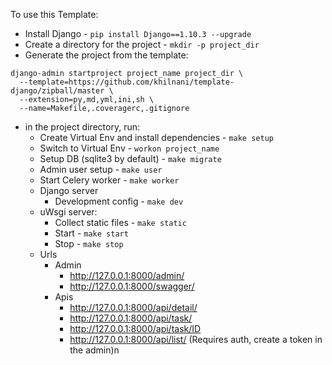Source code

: 
To use this Template:

- Install Django - `pip install Django==1.10.3 --upgrade`
- Create a directory for the project - `mkdir -p project_dir`
- Generate the project from the template:
```
django-admin startproject project_name project_dir \
  --template=https://github.com/khilnani/template-django/zipball/master \
  --extension=py,md,yml,ini,sh \
  --name=Makefile,.coveragerc,.gitignore
```
- in the project directory, run:
  - Create Virtual Env and install dependencies - `make setup`
  - Switch to Virtual Env - `workon project_name`
  - Setup DB (sqlite3 by default) - `make migrate`
  - Admin user setup - `make user`
  - Start Celery worker - `make worker`
  - Django server
    - Development config - `make dev`
  - uWsgi server:
    - Collect static files - `make static`
    - Start - `make start`
    - Stop - `make stop`
  - Urls
    - Admin
      - http://127.0.0.1:8000/admin/
      - http://127.0.0.1:8000/swagger/
    - Apis
      - http://127.0.0.1:8000/api/detail/
      - http://127.0.0.1:8000/api/task/
      - http://127.0.0.1:8000/api/task/ID
      - http://127.0.0.1:8000/api/list/ (Requires auth, create a token in the admin)n
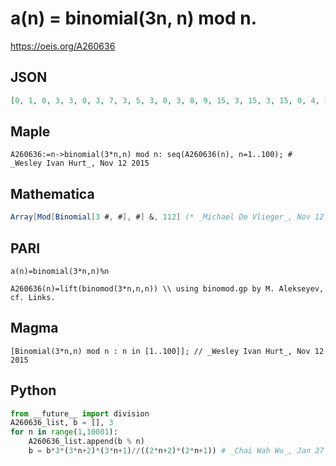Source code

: # a\(n\) \= binomial\(3n, n\) mod n\.
https://oeis.org/A260636
## JSON
```JSON
[0, 1, 0, 3, 3, 0, 3, 7, 3, 5, 3, 0, 3, 8, 9, 15, 3, 15, 3, 15, 0, 4, 3, 12, 3, 2, 3, 12, 3, 24, 3, 15, 18, 15, 0, 9, 3, 34, 6, 31, 3, 21, 3, 0, 15, 38, 3, 36, 3, 40, 33, 40, 3, 42, 0, 16, 27, 44, 3, 0, 3, 46, 45, 47, 39, 51, 3, 53, 15, 0, 3, 45, 3, 15, 9, 20, 76, 0, 3, 7, 3]
```
## Maple
```Maple
A260636:=n->binomial(3*n,n) mod n: seq(A260636(n), n=1..100); # _Wesley Ivan Hurt_, Nov 12 2015
```
## Mathematica
```Mathematica
Array[Mod[Binomial[3 #, #], #] &, 112] (* _Michael De Vlieger_, Nov 12 2015 *)
```
## PARI
```PARI
a(n)=binomial(3*n,n)%n
```
```PARI
A260636(n)=lift(binomod(3*n,n,n)) \\ using binomod.gp by M. Alekseyev, cf. Links.
```
## Magma
```Magma
[Binomial(3*n,n) mod n : n in [1..100]]; // _Wesley Ivan Hurt_, Nov 12 2015
```
## Python
```Python
from __future__ import division
A260636_list, b = [], 3
for n in range(1,10001):
    A260636_list.append(b % n)
    b = b*3*(3*n+2)*(3*n+1)//((2*n+2)*(2*n+1)) # _Chai Wah Wu_, Jan 27 2016
```
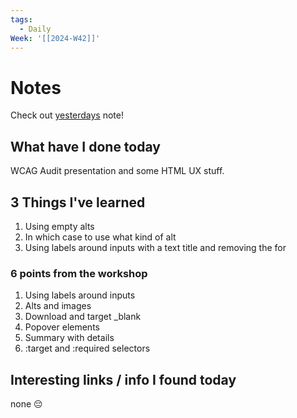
 ```yaml
---
tags:
  - Daily
Week: '[[2024-W42]]'
---
```

# Notes
Check out [yesterdays](2024-10-15.md) note!
## What have I done today
WCAG Audit presentation and some HTML UX stuff.
## 3 Things I've learned
1. Using empty alts 
2. In which case to use what kind of alt
3. Using labels around inputs with a text title and removing the for
### 6 points from the workshop
1. Using labels around inputs
2. Alts and images
3. Download and target _blank
4. Popover elements
5. Summary with details
6. :target and :required selectors
## Interesting links / info I found today
none 😔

════════════════════

From the material above, reproduce everything verbatim except the pictures.

= RESPONSE BOX =
Source code

: 
To use this Template:

- Install Django - `pip install Django==1.10.3 --upgrade`
- Create a directory for the project - `mkdir -p project_dir`
- Generate the project from the template:
```
django-admin startproject project_name project_dir \
  --template=https://github.com/khilnani/template-django/zipball/master \
  --extension=py,md,yml,ini,sh \
  --name=Makefile,.coveragerc,.gitignore
```
- in the project directory, run:
  - Create Virtual Env and install dependencies - `make setup`
  - Switch to Virtual Env - `workon project_name`
  - Setup DB (sqlite3 by default) - `make migrate`
  - Admin user setup - `make user`
  - Start Celery worker - `make worker`
  - Django server
    - Development config - `make dev`
  - uWsgi server:
    - Collect static files - `make static`
    - Start - `make start`
    - Stop - `make stop`
  - Urls
    - Admin
      - http://127.0.0.1:8000/admin/
      - http://127.0.0.1:8000/swagger/
    - Apis
      - http://127.0.0.1:8000/api/detail/
      - http://127.0.0.1:8000/api/task/
      - http://127.0.0.1:8000/api/task/ID
      - http://127.0.0.1:8000/api/list/ (Requires auth, create a token in the admin)n
Source code

: # a\(n\) \= binomial\(3n, n\) mod n\.
https://oeis.org/A260636
## JSON
```JSON
[0, 1, 0, 3, 3, 0, 3, 7, 3, 5, 3, 0, 3, 8, 9, 15, 3, 15, 3, 15, 0, 4, 3, 12, 3, 2, 3, 12, 3, 24, 3, 15, 18, 15, 0, 9, 3, 34, 6, 31, 3, 21, 3, 0, 15, 38, 3, 36, 3, 40, 33, 40, 3, 42, 0, 16, 27, 44, 3, 0, 3, 46, 45, 47, 39, 51, 3, 53, 15, 0, 3, 45, 3, 15, 9, 20, 76, 0, 3, 7, 3]
```
## Maple
```Maple
A260636:=n->binomial(3*n,n) mod n: seq(A260636(n), n=1..100); # _Wesley Ivan Hurt_, Nov 12 2015
```
## Mathematica
```Mathematica
Array[Mod[Binomial[3 #, #], #] &, 112] (* _Michael De Vlieger_, Nov 12 2015 *)
```
## PARI
```PARI
a(n)=binomial(3*n,n)%n
```
```PARI
A260636(n)=lift(binomod(3*n,n,n)) \\ using binomod.gp by M. Alekseyev, cf. Links.
```
## Magma
```Magma
[Binomial(3*n,n) mod n : n in [1..100]]; // _Wesley Ivan Hurt_, Nov 12 2015
```
## Python
```Python
from __future__ import division
A260636_list, b = [], 3
for n in range(1,10001):
    A260636_list.append(b % n)
    b = b*3*(3*n+2)*(3*n+1)//((2*n+2)*(2*n+1)) # _Chai Wah Wu_, Jan 27 2016
```
 ```yaml
---
tags:
  - Daily
Week: '[[2024-W42]]'
---
```

# Notes
Check out [yesterdays](2024-10-15.md) note!
## What have I done today
WCAG Audit presentation and some HTML UX stuff.
## 3 Things I've learned
1. Using empty alts 
2. In which case to use what kind of alt
3. Using labels around inputs with a text title and removing the for
### 6 points from the workshop
1. Using labels around inputs
2. Alts and images
3. Download and target _blank
4. Popover elements
5. Summary with details
6. :target and :required selectors
## Interesting links / info I found today
none 😔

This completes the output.